= Goal of the exercise =
Scan the entries for the word "keywords". Every line that has it should be copied.

= Records for processing =
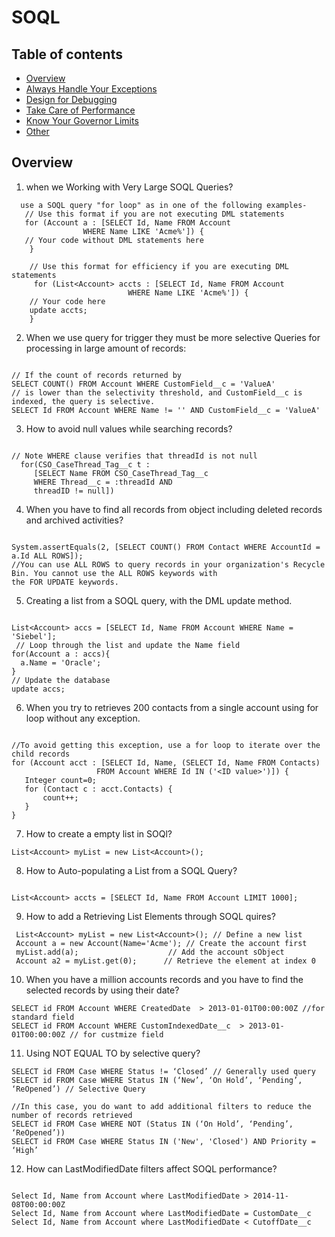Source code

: # SOQL


## Table of contents

- [Overview](#Overview)
- [Always Handle Your Exceptions](#Always-Handle-Your-Exceptions)
- [Design for Debugging](#Design-for-Debugging)
- [Take Care of Performance](#Take-Care-of-Performance)
- [Know Your Governor Limits](#Know-Your-Governor-Limits])
- [Other](#Other)

## Overview


1. when we Working with Very Large SOQL Queries?
  ```
    use a SOQL query "for loop" as in one of the following examples-
     // Use this format if you are not executing DML statements
     for (Account a : [SELECT Id, Name FROM Account
                  WHERE Name LIKE 'Acme%']) {
     // Your code without DML statements here
      }

      // Use this format for efficiency if you are executing DML statements
       for (List<Account> accts : [SELECT Id, Name FROM Account
                            WHERE Name LIKE 'Acme%']) {
      // Your code here
      update accts;
      }
 ```


2. When we use query for trigger they must be more selective Queries for processing in large amount of records:
 ``` 

 // If the count of records returned by 
 SELECT COUNT() FROM Account WHERE CustomField__c = 'ValueA' 
 // is lower than the selectivity threshold, and CustomField__c is indexed, the query is selective.
 SELECT Id FROM Account WHERE Name != '' AND CustomField__c = 'ValueA' 
 ```
 

3. How to avoid null values while searching records?
 ```
 
 // Note WHERE clause verifies that threadId is not null
   for(CSO_CaseThread_Tag__c t :
      [SELECT Name FROM CSO_CaseThread_Tag__c
      WHERE Thread__c = :threadId AND
      threadID != null])
 ```     

4. When you have to find all records from object including deleted records and archived activities?
 ```
 
 System.assertEquals(2, [SELECT COUNT() FROM Contact WHERE AccountId = a.Id ALL ROWS]);
 //You can use ALL ROWS to query records in your organization's Recycle Bin. You cannot use the ALL ROWS keywords with 
 the FOR UPDATE keywords.
 ```

5. Creating a list from a SOQL query, with the DML update method.
 ```
 
 List<Account> accs = [SELECT Id, Name FROM Account WHERE Name = 'Siebel'];
  // Loop through the list and update the Name field
 for(Account a : accs){
   a.Name = 'Oracle';
 }
 // Update the database
 update accs;
 ```

6. When you try to retrieves 200 contacts from a single account using for loop without any exception.
 ```
 
 //To avoid getting this exception, use a for loop to iterate over the child records
 for (Account acct : [SELECT Id, Name, (SELECT Id, Name FROM Contacts)
                    FROM Account WHERE Id IN ('<ID value>')]) {
    Integer count=0;
    for (Contact c : acct.Contacts) {
        count++;
    }
 }
 ```


7. How to create a empty list in SOQl?
 ```
 List<Account> myList = new List<Account>();
```

8. How to Auto-populating a List from a SOQL Query?
 ```
 
 List<Account> accts = [SELECT Id, Name FROM Account LIMIT 1000];
 ```
9. How to add a Retrieving List Elements through SOQL quires?
 ```
  List<Account> myList = new List<Account>(); // Define a new list
  Account a = new Account(Name='Acme'); // Create the account first
  myList.add(a);                    // Add the account sObject
  Account a2 = myList.get(0);      // Retrieve the element at index 0
 ```

10. When you have a million accounts records and you have to find the selected records by using their date?
 ```
 SELECT id FROM Account WHERE CreatedDate  > 2013-01-01T00:00:00Z //for standard field
 SELECT id FROM Account WHERE CustomIndexedDate__c  > 2013-01-01T00:00:00Z // for custmize field
 ```       

11. Using NOT EQUAL TO by selective query?
 ```
 SELECT id FROM Case WHERE Status != ‘Closed’ // Generally used query
 SELECT id FROM Case WHERE Status IN (‘New’, ‘On Hold’, ‘Pending’, ‘ReOpened’) // Selective Query
 
 //In this case, you do want to add additional filters to reduce the number of records retrieved
 SELECT id FROM Case WHERE NOT (Status IN (‘On Hold’, ‘Pending’, ‘ReOpened’))
 SELECT id FROM Case WHERE Status IN ('New', 'Closed') AND Priority = ‘High’
 ```      
12. How can LastModifiedDate filters affect SOQL performance?
 ```
 
 Select Id, Name from Account where LastModifiedDate > 2014-11-08T00:00:00Z
 Select Id, Name from Account where LastModifiedDate = CustomDate__c
 Select Id, Name from Account where LastModifiedDate < CutoffDate__c
 ```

= Completed task =
 //You can use ALL ROWS to query records in your organization's Recycle Bin. You cannot use the ALL ROWS keywords with 
 the FOR UPDATE keywords.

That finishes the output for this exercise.